» Problem to work on: Return, word for word, only the lines of the data below that lie between the line with "## Critical Node Properties" and the line with "- Classic ternary", those two lines included.

» Input data:
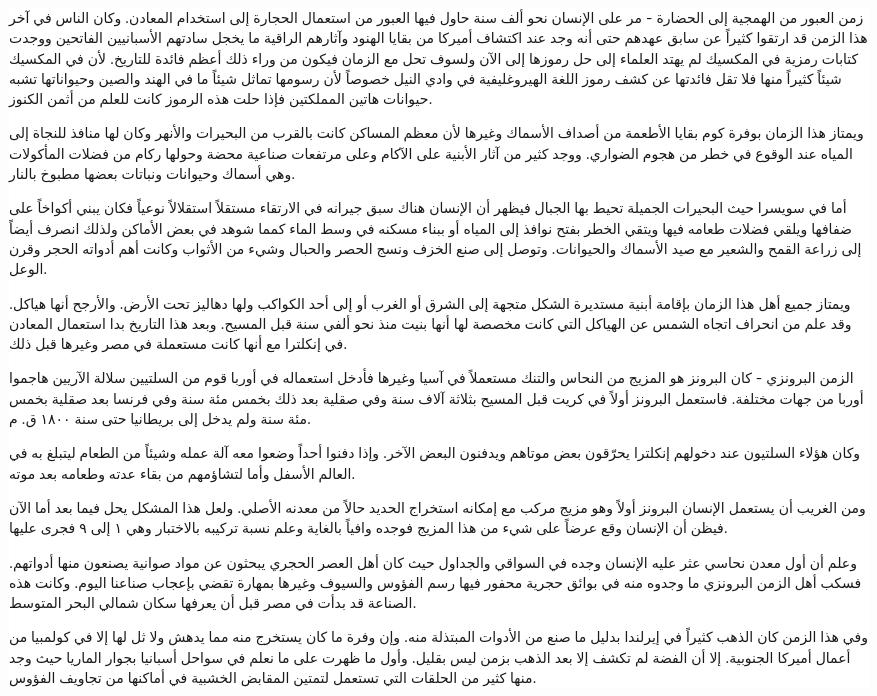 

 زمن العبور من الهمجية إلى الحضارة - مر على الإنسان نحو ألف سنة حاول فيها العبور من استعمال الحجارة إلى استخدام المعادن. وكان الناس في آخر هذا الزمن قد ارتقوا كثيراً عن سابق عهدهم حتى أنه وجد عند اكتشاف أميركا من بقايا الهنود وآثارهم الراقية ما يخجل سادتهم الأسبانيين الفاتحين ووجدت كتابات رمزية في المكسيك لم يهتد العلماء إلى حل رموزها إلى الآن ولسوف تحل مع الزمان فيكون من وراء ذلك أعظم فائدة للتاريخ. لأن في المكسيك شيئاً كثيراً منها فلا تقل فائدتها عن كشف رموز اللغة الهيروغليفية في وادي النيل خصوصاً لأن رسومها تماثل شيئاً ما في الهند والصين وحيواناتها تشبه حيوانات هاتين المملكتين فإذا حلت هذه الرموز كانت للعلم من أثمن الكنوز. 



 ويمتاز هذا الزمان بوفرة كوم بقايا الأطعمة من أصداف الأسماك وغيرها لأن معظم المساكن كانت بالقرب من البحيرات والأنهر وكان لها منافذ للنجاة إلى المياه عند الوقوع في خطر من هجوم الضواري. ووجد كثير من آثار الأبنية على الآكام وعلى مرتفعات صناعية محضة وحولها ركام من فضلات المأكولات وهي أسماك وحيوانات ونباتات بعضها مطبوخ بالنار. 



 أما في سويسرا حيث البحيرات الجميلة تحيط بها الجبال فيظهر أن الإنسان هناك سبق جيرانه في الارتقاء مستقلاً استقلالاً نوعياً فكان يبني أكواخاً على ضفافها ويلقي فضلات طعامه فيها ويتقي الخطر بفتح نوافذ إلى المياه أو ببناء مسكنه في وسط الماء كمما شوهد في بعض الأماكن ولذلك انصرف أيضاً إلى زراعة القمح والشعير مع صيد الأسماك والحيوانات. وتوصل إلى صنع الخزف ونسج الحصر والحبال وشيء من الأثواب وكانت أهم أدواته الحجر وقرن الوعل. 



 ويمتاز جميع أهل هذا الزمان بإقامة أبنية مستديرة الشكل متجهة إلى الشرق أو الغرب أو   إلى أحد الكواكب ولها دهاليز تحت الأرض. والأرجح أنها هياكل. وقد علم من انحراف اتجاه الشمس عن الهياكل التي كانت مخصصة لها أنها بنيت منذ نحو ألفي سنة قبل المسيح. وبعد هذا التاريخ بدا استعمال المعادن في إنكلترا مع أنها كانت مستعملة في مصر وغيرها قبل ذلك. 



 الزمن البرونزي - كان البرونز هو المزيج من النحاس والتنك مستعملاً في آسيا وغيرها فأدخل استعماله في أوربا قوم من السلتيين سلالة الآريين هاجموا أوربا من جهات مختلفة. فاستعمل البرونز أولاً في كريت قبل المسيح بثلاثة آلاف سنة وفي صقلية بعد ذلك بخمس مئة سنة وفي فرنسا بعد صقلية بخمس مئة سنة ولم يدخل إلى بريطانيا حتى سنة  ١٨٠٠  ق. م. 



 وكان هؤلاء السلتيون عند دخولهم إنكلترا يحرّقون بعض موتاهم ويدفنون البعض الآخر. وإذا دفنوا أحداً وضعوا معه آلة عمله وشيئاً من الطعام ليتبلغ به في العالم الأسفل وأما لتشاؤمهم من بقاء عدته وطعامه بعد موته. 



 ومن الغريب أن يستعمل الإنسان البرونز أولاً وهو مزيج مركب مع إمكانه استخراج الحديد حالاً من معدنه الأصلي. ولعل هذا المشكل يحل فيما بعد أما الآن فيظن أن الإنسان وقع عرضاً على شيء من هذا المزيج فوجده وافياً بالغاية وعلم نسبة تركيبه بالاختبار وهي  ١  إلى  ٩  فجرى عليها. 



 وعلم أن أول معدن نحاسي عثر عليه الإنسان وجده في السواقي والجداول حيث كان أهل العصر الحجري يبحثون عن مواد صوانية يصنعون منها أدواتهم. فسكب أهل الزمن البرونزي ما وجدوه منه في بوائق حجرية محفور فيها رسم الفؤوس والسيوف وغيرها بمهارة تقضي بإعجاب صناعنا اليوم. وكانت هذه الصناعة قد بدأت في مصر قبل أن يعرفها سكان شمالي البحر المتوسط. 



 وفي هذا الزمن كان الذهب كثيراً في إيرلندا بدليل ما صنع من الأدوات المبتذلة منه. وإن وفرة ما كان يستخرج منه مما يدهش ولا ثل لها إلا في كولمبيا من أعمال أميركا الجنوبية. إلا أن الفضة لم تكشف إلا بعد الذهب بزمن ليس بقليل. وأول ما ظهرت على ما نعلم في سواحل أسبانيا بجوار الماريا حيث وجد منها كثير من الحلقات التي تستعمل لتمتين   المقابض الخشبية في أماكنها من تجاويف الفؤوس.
---
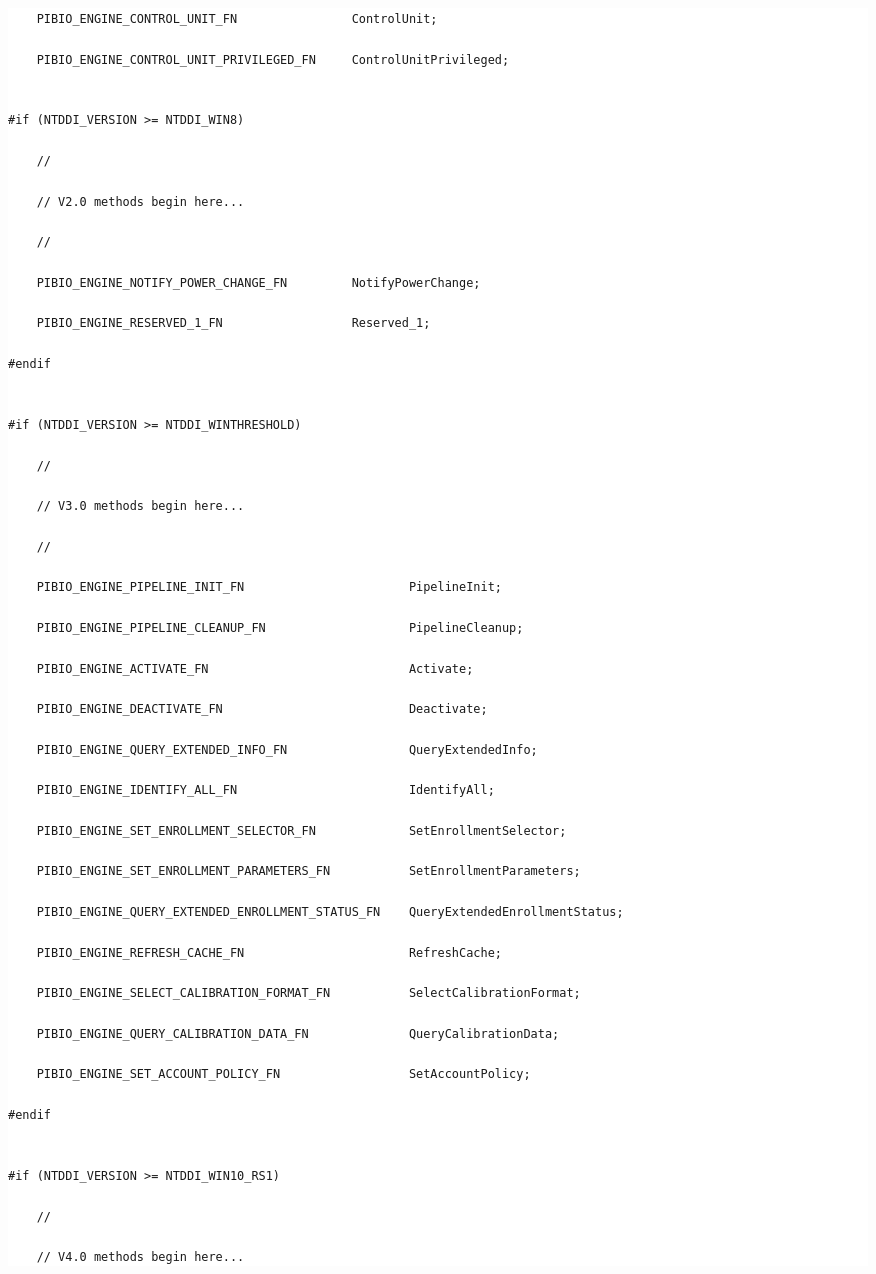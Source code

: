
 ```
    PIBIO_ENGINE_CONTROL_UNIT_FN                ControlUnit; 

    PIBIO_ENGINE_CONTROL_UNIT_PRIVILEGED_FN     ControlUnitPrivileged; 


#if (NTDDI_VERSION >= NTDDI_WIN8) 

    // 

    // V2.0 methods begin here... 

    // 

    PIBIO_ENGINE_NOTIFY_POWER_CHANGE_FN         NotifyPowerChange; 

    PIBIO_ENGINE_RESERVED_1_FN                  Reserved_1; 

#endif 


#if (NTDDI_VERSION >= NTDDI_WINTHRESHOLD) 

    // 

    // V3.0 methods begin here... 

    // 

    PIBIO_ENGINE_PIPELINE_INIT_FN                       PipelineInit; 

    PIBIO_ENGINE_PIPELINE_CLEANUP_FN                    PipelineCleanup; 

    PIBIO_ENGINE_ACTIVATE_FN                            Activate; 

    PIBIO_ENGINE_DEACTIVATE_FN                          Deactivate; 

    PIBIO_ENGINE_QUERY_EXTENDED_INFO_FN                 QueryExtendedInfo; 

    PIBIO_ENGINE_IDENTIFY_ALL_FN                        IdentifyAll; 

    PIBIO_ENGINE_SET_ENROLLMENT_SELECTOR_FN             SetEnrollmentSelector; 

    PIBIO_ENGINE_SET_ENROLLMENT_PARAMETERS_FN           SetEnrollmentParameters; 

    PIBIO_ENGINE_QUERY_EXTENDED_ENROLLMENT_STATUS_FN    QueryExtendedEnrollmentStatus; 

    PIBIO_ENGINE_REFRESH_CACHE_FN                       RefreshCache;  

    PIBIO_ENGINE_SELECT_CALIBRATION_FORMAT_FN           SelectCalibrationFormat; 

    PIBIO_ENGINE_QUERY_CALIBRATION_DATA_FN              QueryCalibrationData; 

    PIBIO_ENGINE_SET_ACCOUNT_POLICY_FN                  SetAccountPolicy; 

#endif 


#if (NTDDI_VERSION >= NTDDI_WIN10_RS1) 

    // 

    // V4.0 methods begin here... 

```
==
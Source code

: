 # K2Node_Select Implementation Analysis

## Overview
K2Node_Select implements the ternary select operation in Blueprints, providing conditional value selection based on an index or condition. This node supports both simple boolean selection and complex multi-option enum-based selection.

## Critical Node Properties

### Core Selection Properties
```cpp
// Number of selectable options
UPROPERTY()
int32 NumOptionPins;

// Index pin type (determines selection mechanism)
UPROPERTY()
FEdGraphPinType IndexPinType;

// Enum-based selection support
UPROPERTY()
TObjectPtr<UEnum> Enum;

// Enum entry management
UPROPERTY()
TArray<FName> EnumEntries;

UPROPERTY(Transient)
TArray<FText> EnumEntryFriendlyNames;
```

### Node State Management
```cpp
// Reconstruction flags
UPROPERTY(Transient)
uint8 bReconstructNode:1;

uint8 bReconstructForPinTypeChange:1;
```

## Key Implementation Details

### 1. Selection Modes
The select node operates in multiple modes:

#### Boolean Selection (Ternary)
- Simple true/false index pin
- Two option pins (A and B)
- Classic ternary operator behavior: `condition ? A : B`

» Exercise result:
## Critical Node Properties

### Core Selection Properties
```cpp
// Number of selectable options
UPROPERTY()
int32 NumOptionPins;

// Index pin type (determines selection mechanism)
UPROPERTY()
FEdGraphPinType IndexPinType;

// Enum-based selection support
UPROPERTY()
TObjectPtr<UEnum> Enum;

// Enum entry management
UPROPERTY()
TArray<FName> EnumEntries;

UPROPERTY(Transient)
TArray<FText> EnumEntryFriendlyNames;
```

### Node State Management
```cpp
// Reconstruction flags
UPROPERTY(Transient)
uint8 bReconstructNode:1;

uint8 bReconstructForPinTypeChange:1;
```

## Key Implementation Details

### 1. Selection Modes
The select node operates in multiple modes:

#### Boolean Selection (Ternary)
- Simple true/false index pin
- Two option pins (A and B)
- Classic ternary operator behavior: `condition ? A : B`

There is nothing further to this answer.